PROBLEM DESCRIPTION
Look through the data and write out every line with the word "basedpyright" in it.

(Dataset entries)
------------------------------------------------------------

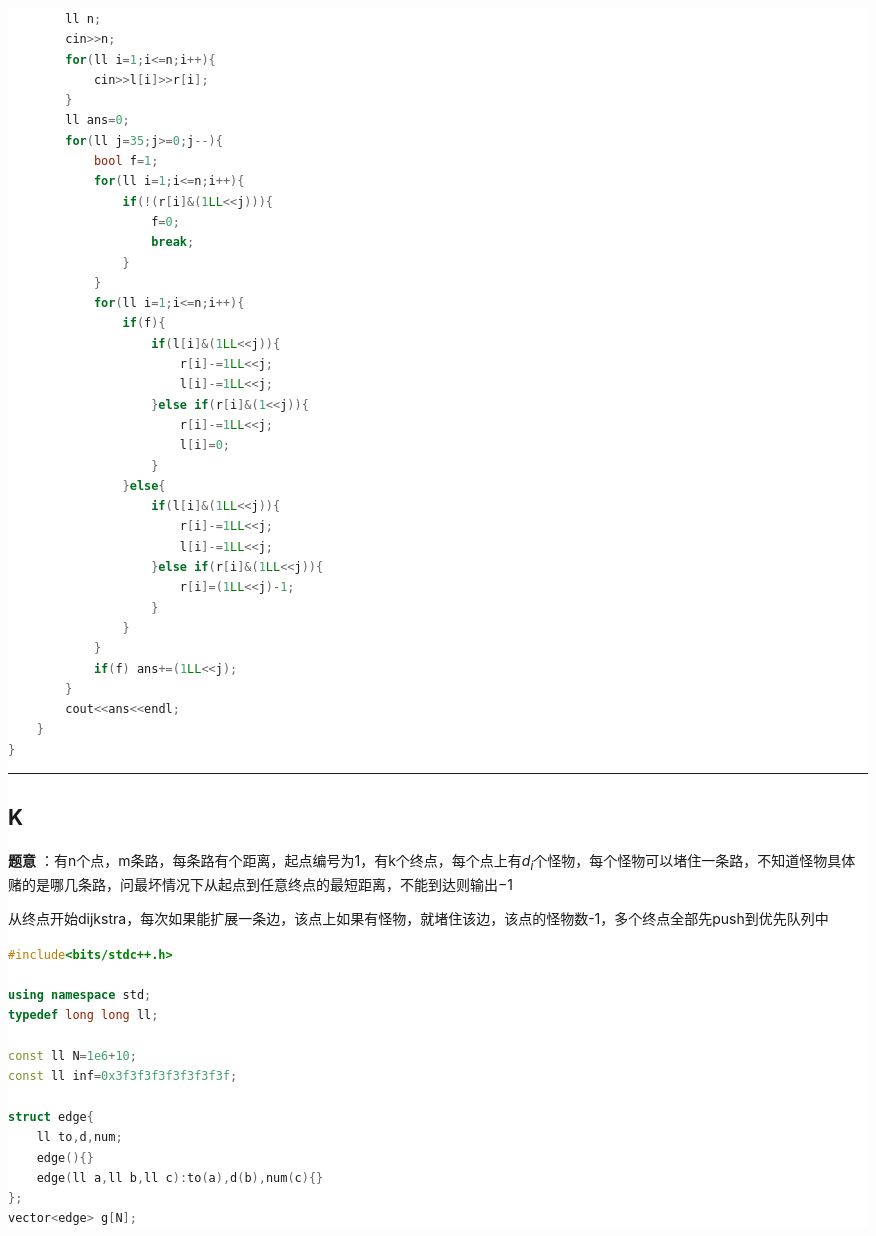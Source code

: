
 ```c++
        ll n;
        cin>>n;
        for(ll i=1;i<=n;i++){
            cin>>l[i]>>r[i];
        }
        ll ans=0;
        for(ll j=35;j>=0;j--){
            bool f=1;
            for(ll i=1;i<=n;i++){
                if(!(r[i]&(1LL<<j))){
                    f=0;
                    break;
                }
            }
            for(ll i=1;i<=n;i++){
                if(f){
                    if(l[i]&(1LL<<j)){
                        r[i]-=1LL<<j;
                        l[i]-=1LL<<j;
                    }else if(r[i]&(1<<j)){
                        r[i]-=1LL<<j;
                        l[i]=0;
                    }
                }else{
                    if(l[i]&(1LL<<j)){
                        r[i]-=1LL<<j;
                        l[i]-=1LL<<j;
                    }else if(r[i]&(1LL<<j)){
                        r[i]=(1LL<<j)-1;
                    }
                }
            }
            if(f) ans+=(1LL<<j);
        }
        cout<<ans<<endl;
    }
}
```



---

## K 

**题意** ：有n个点，m条路，每条路有个距离，起点编号为1，有k个终点，每个点上有$d_i$个怪物，每个怪物可以堵住一条路，不知道怪物具体赌的是哪几条路，问最坏情况下从起点到任意终点的最短距离，不能到达则输出$-1$

从终点开始dijkstra，每次如果能扩展一条边，该点上如果有怪物，就堵住该边，该点的怪物数-1，多个终点全部先push到优先队列中

```c++
#include<bits/stdc++.h>

using namespace std;
typedef long long ll;

const ll N=1e6+10;
const ll inf=0x3f3f3f3f3f3f3f3f;

struct edge{
    ll to,d,num;
    edge(){}
    edge(ll a,ll b,ll c):to(a),d(b),num(c){}
};
vector<edge> g[N];
```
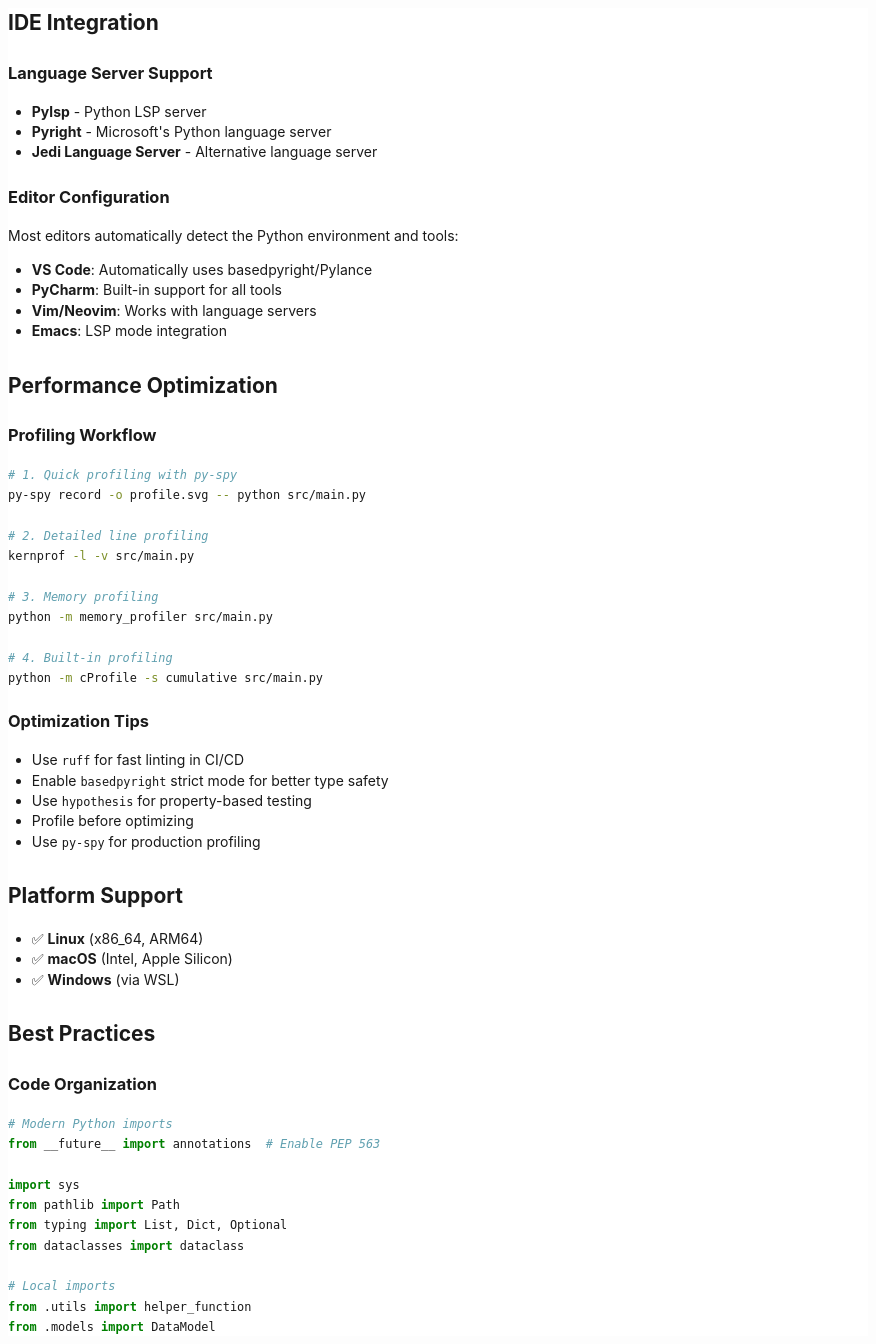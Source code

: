 ## IDE Integration

### Language Server Support
- **Pylsp** - Python LSP server
- **Pyright** - Microsoft's Python language server
- **Jedi Language Server** - Alternative language server

### Editor Configuration
Most editors automatically detect the Python environment and tools:

- **VS Code**: Automatically uses basedpyright/Pylance
- **PyCharm**: Built-in support for all tools
- **Vim/Neovim**: Works with language servers
- **Emacs**: LSP mode integration

## Performance Optimization

### Profiling Workflow
```bash
# 1. Quick profiling with py-spy
py-spy record -o profile.svg -- python src/main.py

# 2. Detailed line profiling
kernprof -l -v src/main.py

# 3. Memory profiling
python -m memory_profiler src/main.py

# 4. Built-in profiling
python -m cProfile -s cumulative src/main.py
```

### Optimization Tips
- Use `ruff` for fast linting in CI/CD
- Enable `basedpyright` strict mode for better type safety
- Use `hypothesis` for property-based testing
- Profile before optimizing
- Use `py-spy` for production profiling

## Platform Support

- ✅ **Linux** (x86_64, ARM64)
- ✅ **macOS** (Intel, Apple Silicon)
- ✅ **Windows** (via WSL)

## Best Practices

### Code Organization
```python
# Modern Python imports
from __future__ import annotations  # Enable PEP 563

import sys
from pathlib import Path
from typing import List, Dict, Optional
from dataclasses import dataclass

# Local imports
from .utils import helper_function
from .models import DataModel
```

------------------------------------------------------------

RESPONSE TO THIS EXERCISE
- **VS Code**: Automatically uses basedpyright/Pylance
- Enable `basedpyright` strict mode for better type safety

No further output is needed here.